→ **What is required**:
Find "25 | 3% | 100%" and "31 | 0.5% | 1.4%" in the records below. Copy the lines holding them and every line between, exactly, and no others.

Dataset entries:
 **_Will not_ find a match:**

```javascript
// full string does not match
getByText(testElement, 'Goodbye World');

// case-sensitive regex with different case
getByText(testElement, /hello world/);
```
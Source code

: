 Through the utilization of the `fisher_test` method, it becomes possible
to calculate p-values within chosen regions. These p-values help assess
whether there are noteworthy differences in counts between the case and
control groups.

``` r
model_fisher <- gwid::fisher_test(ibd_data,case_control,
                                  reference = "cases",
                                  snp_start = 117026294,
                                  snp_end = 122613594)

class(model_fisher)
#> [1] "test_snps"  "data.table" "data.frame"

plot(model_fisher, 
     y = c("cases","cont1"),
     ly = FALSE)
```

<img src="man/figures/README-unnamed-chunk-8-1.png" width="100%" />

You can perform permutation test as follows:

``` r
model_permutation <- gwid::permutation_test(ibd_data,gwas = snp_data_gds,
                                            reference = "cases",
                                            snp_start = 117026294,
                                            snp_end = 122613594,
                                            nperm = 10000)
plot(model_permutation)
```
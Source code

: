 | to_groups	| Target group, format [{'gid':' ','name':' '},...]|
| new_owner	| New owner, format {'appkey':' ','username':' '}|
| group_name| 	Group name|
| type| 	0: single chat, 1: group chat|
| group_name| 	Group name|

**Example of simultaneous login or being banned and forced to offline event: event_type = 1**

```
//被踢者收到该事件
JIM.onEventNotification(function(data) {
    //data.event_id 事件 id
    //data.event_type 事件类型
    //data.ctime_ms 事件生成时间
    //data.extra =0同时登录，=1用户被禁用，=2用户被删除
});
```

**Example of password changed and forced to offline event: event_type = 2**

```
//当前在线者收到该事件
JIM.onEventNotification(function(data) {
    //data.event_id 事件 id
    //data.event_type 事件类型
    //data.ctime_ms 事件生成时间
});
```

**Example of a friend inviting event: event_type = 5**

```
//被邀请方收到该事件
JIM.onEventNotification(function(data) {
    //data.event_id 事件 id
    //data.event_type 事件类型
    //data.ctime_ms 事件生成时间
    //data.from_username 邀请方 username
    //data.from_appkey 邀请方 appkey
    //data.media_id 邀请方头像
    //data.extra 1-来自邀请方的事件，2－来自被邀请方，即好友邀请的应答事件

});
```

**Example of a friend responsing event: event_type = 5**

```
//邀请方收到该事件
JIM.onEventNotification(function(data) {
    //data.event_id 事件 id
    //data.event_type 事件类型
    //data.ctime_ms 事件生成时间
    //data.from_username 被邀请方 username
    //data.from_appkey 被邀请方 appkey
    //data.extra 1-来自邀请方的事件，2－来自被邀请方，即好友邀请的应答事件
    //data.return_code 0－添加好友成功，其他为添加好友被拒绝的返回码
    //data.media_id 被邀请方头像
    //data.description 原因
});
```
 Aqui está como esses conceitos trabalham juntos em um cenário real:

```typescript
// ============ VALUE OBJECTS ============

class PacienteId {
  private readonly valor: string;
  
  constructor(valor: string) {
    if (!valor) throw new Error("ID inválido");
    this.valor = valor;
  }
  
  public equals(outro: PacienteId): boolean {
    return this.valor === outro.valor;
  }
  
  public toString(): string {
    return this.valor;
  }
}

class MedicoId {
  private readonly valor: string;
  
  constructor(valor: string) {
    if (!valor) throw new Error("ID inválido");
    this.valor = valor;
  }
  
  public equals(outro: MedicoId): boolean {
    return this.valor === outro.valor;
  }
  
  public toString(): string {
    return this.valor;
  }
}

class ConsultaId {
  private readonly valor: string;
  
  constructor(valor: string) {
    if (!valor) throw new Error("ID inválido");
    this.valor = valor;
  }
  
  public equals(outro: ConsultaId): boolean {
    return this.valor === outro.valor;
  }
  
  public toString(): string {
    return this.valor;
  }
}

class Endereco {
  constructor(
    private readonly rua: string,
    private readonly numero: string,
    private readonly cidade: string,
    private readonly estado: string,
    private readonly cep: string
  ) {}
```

...

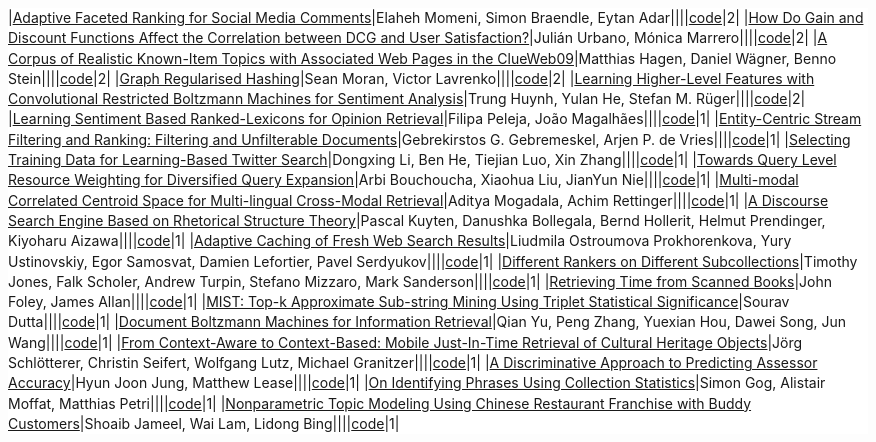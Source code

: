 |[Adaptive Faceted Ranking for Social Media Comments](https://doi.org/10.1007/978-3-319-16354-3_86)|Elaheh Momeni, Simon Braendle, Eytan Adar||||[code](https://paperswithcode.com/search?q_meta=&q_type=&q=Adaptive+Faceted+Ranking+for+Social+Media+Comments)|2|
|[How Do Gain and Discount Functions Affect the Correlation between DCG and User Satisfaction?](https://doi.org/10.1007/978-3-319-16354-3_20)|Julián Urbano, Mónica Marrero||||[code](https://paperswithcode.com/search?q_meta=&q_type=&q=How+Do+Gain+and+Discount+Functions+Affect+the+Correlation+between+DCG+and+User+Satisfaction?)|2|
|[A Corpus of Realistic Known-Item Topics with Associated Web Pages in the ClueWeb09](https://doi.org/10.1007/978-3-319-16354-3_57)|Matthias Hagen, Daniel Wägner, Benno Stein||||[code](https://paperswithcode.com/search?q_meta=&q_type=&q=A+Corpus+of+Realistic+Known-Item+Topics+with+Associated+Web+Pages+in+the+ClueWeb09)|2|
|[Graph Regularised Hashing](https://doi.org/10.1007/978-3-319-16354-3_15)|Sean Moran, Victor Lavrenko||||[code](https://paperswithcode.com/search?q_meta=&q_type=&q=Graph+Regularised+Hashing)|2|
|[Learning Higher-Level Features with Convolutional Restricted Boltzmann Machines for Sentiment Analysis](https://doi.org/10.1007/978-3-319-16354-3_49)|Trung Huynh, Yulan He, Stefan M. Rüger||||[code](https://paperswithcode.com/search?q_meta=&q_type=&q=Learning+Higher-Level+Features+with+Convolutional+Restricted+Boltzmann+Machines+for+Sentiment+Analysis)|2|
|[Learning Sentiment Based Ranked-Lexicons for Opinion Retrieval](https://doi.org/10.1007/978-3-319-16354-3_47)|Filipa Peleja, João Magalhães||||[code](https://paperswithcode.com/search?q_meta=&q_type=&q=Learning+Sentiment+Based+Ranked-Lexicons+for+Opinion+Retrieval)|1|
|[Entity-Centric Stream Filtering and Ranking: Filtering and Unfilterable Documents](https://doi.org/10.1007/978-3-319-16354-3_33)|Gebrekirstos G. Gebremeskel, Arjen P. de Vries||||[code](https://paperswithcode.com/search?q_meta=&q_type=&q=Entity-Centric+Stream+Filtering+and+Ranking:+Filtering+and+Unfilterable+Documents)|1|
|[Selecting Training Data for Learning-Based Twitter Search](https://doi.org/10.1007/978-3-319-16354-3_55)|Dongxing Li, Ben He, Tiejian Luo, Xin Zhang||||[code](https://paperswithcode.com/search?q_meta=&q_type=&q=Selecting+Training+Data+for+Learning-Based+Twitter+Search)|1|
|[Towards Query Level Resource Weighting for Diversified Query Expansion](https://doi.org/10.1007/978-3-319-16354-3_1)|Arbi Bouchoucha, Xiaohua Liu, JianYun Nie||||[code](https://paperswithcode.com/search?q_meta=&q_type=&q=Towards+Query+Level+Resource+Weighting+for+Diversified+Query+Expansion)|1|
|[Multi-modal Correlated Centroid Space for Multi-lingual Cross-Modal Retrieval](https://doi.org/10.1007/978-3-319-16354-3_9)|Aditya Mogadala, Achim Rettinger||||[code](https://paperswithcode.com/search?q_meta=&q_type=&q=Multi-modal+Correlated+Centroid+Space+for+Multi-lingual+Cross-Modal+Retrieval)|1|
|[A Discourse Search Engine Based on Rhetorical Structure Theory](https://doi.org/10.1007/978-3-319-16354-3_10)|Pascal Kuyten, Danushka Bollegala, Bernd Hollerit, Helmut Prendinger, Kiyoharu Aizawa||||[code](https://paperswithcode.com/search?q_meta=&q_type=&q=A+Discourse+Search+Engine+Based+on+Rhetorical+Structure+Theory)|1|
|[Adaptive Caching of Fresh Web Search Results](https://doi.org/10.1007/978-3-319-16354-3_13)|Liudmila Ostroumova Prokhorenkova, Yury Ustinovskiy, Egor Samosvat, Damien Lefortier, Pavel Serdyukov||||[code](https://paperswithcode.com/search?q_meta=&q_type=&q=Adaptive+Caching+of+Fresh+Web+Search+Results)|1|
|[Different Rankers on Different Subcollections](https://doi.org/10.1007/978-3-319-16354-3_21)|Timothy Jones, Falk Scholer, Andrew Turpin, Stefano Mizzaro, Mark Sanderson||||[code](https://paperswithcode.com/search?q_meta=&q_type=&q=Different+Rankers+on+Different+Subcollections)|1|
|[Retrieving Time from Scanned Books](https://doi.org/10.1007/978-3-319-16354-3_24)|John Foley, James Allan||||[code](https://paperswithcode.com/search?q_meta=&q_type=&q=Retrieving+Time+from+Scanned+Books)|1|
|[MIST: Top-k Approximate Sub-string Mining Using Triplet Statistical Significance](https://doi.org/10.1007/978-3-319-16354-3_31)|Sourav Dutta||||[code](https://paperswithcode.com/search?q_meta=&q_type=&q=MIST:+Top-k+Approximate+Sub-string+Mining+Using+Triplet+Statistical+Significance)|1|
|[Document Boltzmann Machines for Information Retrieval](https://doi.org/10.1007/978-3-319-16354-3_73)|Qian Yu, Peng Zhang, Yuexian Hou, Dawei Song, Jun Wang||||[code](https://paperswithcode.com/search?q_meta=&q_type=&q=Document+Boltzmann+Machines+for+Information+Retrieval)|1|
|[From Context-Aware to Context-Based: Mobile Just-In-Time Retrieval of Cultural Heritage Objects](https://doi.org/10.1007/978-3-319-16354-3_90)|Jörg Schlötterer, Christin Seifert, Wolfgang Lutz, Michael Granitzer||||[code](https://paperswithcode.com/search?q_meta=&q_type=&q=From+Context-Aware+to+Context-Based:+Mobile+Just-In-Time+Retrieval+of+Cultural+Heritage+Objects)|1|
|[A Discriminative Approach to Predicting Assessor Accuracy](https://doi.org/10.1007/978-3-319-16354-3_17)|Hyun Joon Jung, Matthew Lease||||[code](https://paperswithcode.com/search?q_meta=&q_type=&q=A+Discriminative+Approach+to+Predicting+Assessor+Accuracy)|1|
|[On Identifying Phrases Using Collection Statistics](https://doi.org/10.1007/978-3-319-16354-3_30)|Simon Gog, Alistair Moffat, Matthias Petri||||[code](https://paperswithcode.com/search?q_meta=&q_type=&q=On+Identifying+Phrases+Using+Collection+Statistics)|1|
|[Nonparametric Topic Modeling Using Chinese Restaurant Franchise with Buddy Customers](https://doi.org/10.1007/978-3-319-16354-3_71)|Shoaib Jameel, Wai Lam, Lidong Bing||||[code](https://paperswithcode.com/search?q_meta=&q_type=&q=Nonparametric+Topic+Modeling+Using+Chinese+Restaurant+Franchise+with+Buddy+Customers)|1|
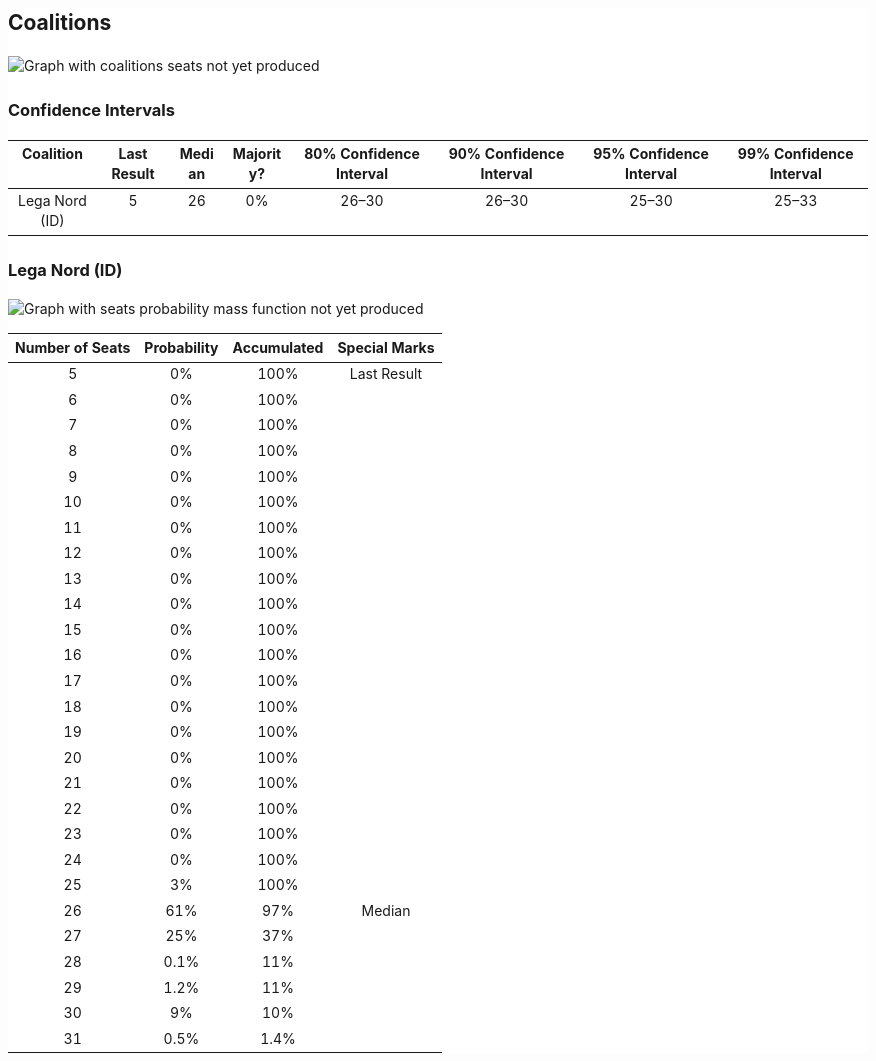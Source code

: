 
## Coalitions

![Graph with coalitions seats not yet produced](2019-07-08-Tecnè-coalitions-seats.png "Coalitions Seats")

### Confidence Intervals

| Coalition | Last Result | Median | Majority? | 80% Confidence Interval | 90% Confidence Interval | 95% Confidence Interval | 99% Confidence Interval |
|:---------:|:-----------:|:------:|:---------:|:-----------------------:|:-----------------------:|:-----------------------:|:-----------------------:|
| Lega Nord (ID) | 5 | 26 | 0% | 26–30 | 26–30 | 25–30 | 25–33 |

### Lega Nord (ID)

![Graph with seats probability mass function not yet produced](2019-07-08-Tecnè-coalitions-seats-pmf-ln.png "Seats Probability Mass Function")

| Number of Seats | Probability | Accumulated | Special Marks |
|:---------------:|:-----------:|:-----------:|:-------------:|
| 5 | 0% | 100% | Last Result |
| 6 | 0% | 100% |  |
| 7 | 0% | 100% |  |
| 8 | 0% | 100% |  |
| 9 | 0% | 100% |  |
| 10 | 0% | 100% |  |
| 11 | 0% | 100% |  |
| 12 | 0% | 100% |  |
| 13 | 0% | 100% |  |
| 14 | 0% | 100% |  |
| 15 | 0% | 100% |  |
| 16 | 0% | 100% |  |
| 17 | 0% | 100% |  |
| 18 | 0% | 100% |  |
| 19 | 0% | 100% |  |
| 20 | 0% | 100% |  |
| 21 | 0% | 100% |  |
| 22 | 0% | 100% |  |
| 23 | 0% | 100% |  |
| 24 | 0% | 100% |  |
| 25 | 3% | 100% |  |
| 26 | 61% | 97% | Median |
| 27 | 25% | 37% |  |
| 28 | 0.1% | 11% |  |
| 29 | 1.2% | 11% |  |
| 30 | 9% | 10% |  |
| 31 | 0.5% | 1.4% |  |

→ **Exercise answer**:
| 25 | 3% | 100% |  |
| 26 | 61% | 97% | Median |
| 27 | 25% | 37% |  |
| 28 | 0.1% | 11% |  |
| 29 | 1.2% | 11% |  |
| 30 | 9% | 10% |  |
| 31 | 0.5% | 1.4% |  |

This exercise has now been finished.